Un Carnevale triste, un Carnevale delle ceneri, storia nostra d'ogni giorno, gioia condita con un po’ di fiele e aceto, miele amaro.”

Così Salvatore Cambosu descrive il carnevale di Mamoiada che ha inizio il giorno di Sant’Antonio Abate, il Santo che donò dagli inferi il fuoco agli uomini, il 17 gennaio, il rinnovarsi del ciclo solare a metà inverno, e si protrae fino alle feste di febbraio. Il fuoco, simbolo di forza, potere, luce, rinascita è il protagonista di questo Carnevale, di questa “festa” che è rito, devozione, preghiera, tradizione, storia e mito.

Febbraio era, per gli antichi Etruschi e Romani, il mese della purificazione, un periodo di passaggio tra l’inverno e la primavera, che apriva una porta di comunicazione con l’aldilà: la terra si prepara in questo momento dell’anno a tornare feconda e a nutrire uomini e animali. Si pensava che nel periodo invernale le divinità degli inferi vagassero sulla terra e che i rituali servissero a farli tornare indietro, favorire il raccolto estivo e ripristinare l’ordine costituito. Si allontanava il male, la stagione fredda e arida e si richiamava la terra al risveglio, la si pregava di tornare alla vita, a dare vita, ancora. Il Carnevale coincideva infatti con le annate agrarie prima, e ora anche con le festività cristiane.
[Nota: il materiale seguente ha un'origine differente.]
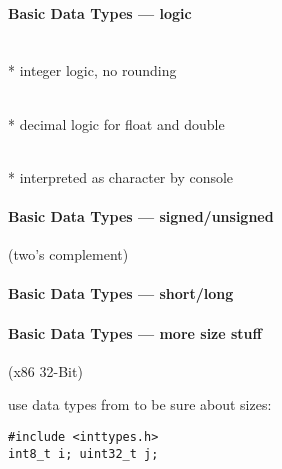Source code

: \paragraph{Basic Data Types --- logic}
\begin{items}
  \item {} \\*
    integer logic, no rounding
  \item {} \\*
    decimal logic for float and double
  \item {} \\*
     interpreted as character by console
\end{items}

\paragraph{Basic Data Types --- signed/unsigned}
\begin{items}
  \item {} (two's complement)
  \item {}
\end{items}

\paragraph{Basic Data Types --- short/long}
\begin{items}
  \item {}
  \item {}
\end{items}

\paragraph{Basic Data Types --- more size stuff}
\begin{items}
  \item {} (x86 32-Bit)
  \item use data types from  to be sure about sizes:
  \begin{lstlisting}[style=customc]
#include <inttypes.h>
int8_t i; uint32_t j;
  \end{lstlisting}
\end{items}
Il Carnevale è anche caos, capovolgimento, ruoli che si invertono, ordine che diventa disordine: è necessaria, la morte dell’inverno perché ritorni la vita della primavera, è necessario il caos per ripristinare l’ordine, è necessario perdersi dietro spoglie animali, per ritrovare il contatto con la natura, per ritrovarsi. L’equilibrio tra gli opposti, la presenza degli opposti, permette la continuità della vita, la morte permette la rinascita, così l’uomo celebra la ciclicità del mondo e del suo essere, ciclico, mortale ed immortale allo stesso tempo, un tempo circolare, che torna sempre. A morire grazie alla maschera non è solo l’inverno ma è ciò che è falso, ciò che è andato male, ciò che va superato, ci si avvicina al divino per un rinnovamento che è della natura ma è anche intimo e personale, il rito di purificazione per la terra avvolge l’uomo, gli dà la possibilità di rinascere.
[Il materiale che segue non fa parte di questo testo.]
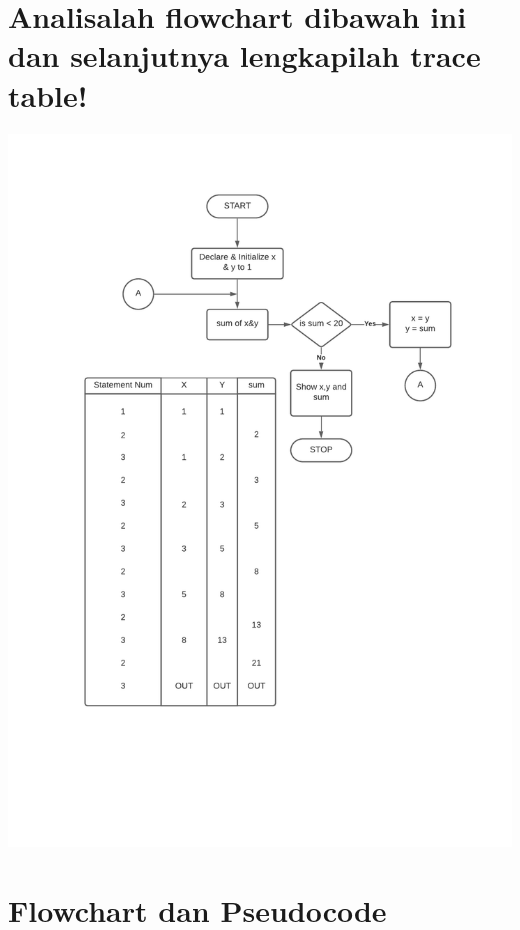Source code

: \documentclass[
  12pt,
  answers  
]{exam}
\begin{document}
	\section{Analisalah flowchart dibawah ini dan selanjutnya lengkapilah trace table!} 
	\includegraphics[clip, scale=0.9,trim={2cm 1cm 0 2cm}]{pdf/ProfunKelompok-2.pdf}

	\section{Flowchart dan Pseudocode}
\end{document}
Lupercalia romani, e Saturnalia, erano feste rituali di purificazione, l’uomo indossava le pelli degli animali sacrificati e le donne venivano toccate per ricevere fertilità. Vietati da Papa Gelasio I vennero poi sostituiti dalla festa della Candelora, la purificazione di Maria. Stesso significato avevano le Dionisie greche. La maschera consentiva l’anonimato, il sovvertimento dell’ordine sociale, ma era anche difesa dalle forze ostili e diaboliche e vicinanza alla divinità.
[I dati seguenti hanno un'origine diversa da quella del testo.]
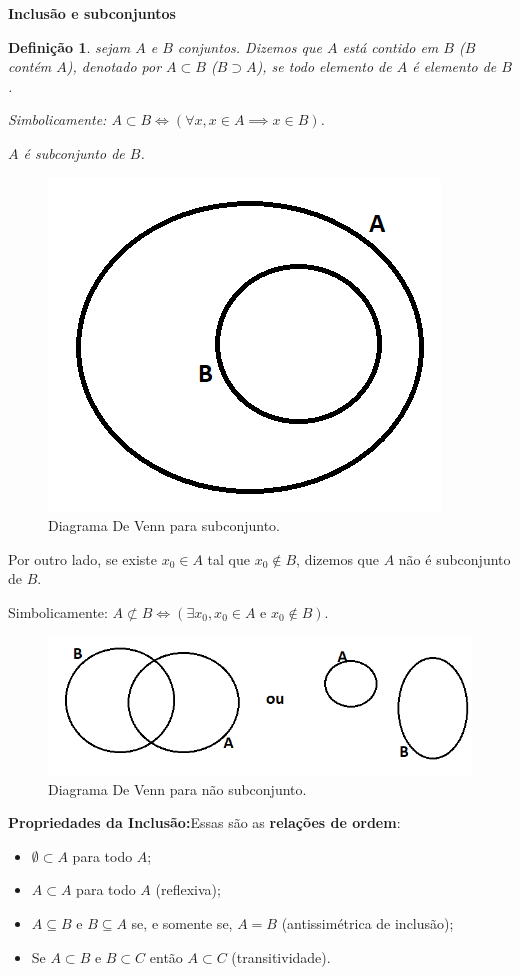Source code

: \documentclass[oneside,a4paper,12pt]{article}
\newtheorem{definition}{Definição}[section]
\begin{document}
\textbf{Inclusão e subconjuntos}

\begin{definition}
	sejam $A$ e $B$ conjuntos. Dizemos que $A$ está contido em $B$ ($B$ contém $A$), denotado por $A \subset B$ ($ B \supset A $), se todo elemento de $A$ é elemento de $B$.
	
	Simbolicamente: $A \subset B \Leftrightarrow (\forall x, x \in A \implies x \in B)$.
	
	$A$ é subconjunto de $B$.
\end{definition}

\begin{figure}[h]
	\centering
	\includegraphics[width=0.3\linewidth]{Figuras/venn2}
	\caption{Diagrama De Venn para subconjunto.}
	\label{venn2}
\end{figure}


Por outro lado, se existe $x_0 \in A$ tal que $x_0 \notin B$, dizemos que $A$ não é subconjunto de $B$.

Simbolicamente: $A \not\subset B \Leftrightarrow (\exists x_0, x_0 \in A \text{ e } x_0 \notin B )$.
	
\begin{figure}[h]
	\centering
	\includegraphics[width=0.5\linewidth]{Figuras/venn3}
	\caption{Diagrama De Venn para não subconjunto.}
	\label{venn3}
\end{figure}

\textbf{Propriedades da Inclusão:}Essas são as \textbf{relações de ordem}:
\begin{itemize}
	\item $\emptyset \subset A$ para todo $A$;
	\item $A \subset A$ para todo $A$ (reflexiva);
	\item $A \subseteq B$ e $B \subseteq A$ se, e somente se, $A=B$ (antissimétrica de inclusão);
	\item Se $A \subset B$ e $B \subset C$ então $A \subset C$ (transitividade).
\end{itemize}
\end{document}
A Mamoiada senti il suono, nell’aria, il suono preannuncia l’arrivo dei Mamuthones, il suono dei campanacci portati dall’uomo, diventato animale, diventato, forse, divinità, semi-Dio. Il suono è cadenzato, ritmico, forte, sicuro, batte e si avvicina; il suono è coinvolgente, trascinante, ipnotico. Il campanaccio, il suono, scaccia la negatività, è un elemento protettivo e risveglia la terra. I Mamuthones, uomini mascherati, il corpo coperto da pelli di pecora e sulla schiena i campanacci: sono senza identità e sono muti. Avanzano e compiono la loro danza rituale, una processione danzata, con giri, tre giri propiziatori attorno ai fuochi accesi in ogni rione. È la vita che torna a battere nelle strade, tra le persone, e la vita che viene invocata e che torna a sconfiggere la morte, sempre.

Danze propiziatorie per risvegliare la terra che avvengono durante il Carnevale si ritrovano in tutto il Mediterraneo, dall’arco alpino, alla penisola iberica e quella balcanica, fino alla Grecia

Anche in Sardegna il Carnevale è il mondo al contrario, è la maschera. Mascherarsi è metamorfosi, perdita di identità, al buio, la maschera separa il visibile dall’invisibile e lo rende accessibile. La vestizione è un rito, una figura guida celebra da un altare,  la giacca è al rovescio come il mondo capovolto dell’aldilà. Il fazzoletto che cinge il capo è un elemento femminile, Dioniso era una divinità androgina, maschile e femminile insieme. La maschera avvicina alla divinità ma è simbolo anche di altro, la sfilata è simile ad una processione religiosa, dodici uomini si muovono a gruppi di sei, la danza non è casuale, il ritmo è preciso ed ordinato, e si ripete cadenzato, come la vita.

Si tratta di suoni capaci di indurre stati di trance, ipnotici, suoni archetipi utilizzati dalla notte dei tempi, ora servono a risvegliare la natura dagli inferi, verso il mondo di sopra, aiutarla a salire, a crescere e a dare nuovi frutti. La morte del Carnevale riporta la vita, è tutto ciclico, come il bene ed il male, la vita e la morte.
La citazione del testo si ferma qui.